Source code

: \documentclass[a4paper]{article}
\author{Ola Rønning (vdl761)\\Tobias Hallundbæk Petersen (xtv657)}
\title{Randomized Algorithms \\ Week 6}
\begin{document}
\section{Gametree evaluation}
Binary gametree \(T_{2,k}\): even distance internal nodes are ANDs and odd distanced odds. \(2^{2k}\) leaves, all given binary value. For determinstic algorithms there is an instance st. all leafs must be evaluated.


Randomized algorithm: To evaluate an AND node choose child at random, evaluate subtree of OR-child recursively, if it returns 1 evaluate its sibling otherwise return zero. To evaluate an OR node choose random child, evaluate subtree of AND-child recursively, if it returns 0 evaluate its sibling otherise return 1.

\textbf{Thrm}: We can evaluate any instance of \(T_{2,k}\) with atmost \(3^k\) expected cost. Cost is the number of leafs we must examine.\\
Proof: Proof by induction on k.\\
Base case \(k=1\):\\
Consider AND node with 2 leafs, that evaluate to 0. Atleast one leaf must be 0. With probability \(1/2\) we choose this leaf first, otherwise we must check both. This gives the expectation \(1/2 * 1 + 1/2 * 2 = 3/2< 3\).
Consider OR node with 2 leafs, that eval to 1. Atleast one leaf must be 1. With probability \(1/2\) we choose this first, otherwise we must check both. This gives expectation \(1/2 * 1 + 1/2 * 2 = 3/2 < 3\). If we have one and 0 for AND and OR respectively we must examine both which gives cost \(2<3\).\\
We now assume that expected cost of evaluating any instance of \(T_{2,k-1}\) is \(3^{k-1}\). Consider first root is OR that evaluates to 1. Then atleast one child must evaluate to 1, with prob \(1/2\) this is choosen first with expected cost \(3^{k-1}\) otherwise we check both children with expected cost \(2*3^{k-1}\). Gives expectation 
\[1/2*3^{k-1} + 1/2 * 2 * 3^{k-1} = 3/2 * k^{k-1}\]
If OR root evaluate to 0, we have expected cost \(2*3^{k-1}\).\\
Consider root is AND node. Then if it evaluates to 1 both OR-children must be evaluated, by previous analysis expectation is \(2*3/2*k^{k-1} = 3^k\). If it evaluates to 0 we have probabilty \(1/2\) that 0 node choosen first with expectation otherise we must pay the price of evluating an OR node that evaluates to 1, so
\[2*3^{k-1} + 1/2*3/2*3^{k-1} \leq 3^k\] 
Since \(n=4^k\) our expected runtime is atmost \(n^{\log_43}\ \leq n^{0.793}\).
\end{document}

=-=-=-=-=

Requirement: Your response should be the lines above from the first to the one containing "If OR root evaluate", inclusive, each given exactly.

Task solution:
Source code

: \documentclass[a4paper]{article}
\author{Ola Rønning (vdl761)\\Tobias Hallundbæk Petersen (xtv657)}
\title{Randomized Algorithms \\ Week 6}
\begin{document}
\section{Gametree evaluation}
Binary gametree \(T_{2,k}\): even distance internal nodes are ANDs and odd distanced odds. \(2^{2k}\) leaves, all given binary value. For determinstic algorithms there is an instance st. all leafs must be evaluated.


Randomized algorithm: To evaluate an AND node choose child at random, evaluate subtree of OR-child recursively, if it returns 1 evaluate its sibling otherwise return zero. To evaluate an OR node choose random child, evaluate subtree of AND-child recursively, if it returns 0 evaluate its sibling otherise return 1.

\textbf{Thrm}: We can evaluate any instance of \(T_{2,k}\) with atmost \(3^k\) expected cost. Cost is the number of leafs we must examine.\\
Proof: Proof by induction on k.\\
Base case \(k=1\):\\
Consider AND node with 2 leafs, that evaluate to 0. Atleast one leaf must be 0. With probability \(1/2\) we choose this leaf first, otherwise we must check both. This gives the expectation \(1/2 * 1 + 1/2 * 2 = 3/2< 3\).
Consider OR node with 2 leafs, that eval to 1. Atleast one leaf must be 1. With probability \(1/2\) we choose this first, otherwise we must check both. This gives expectation \(1/2 * 1 + 1/2 * 2 = 3/2 < 3\). If we have one and 0 for AND and OR respectively we must examine both which gives cost \(2<3\).\\
We now assume that expected cost of evaluating any instance of \(T_{2,k-1}\) is \(3^{k-1}\). Consider first root is OR that evaluates to 1. Then atleast one child must evaluate to 1, with prob \(1/2\) this is choosen first with expected cost \(3^{k-1}\) otherwise we check both children with expected cost \(2*3^{k-1}\). Gives expectation 
\[1/2*3^{k-1} + 1/2 * 2 * 3^{k-1} = 3/2 * k^{k-1}\]
If OR root evaluate to 0, we have expected cost \(2*3^{k-1}\).\\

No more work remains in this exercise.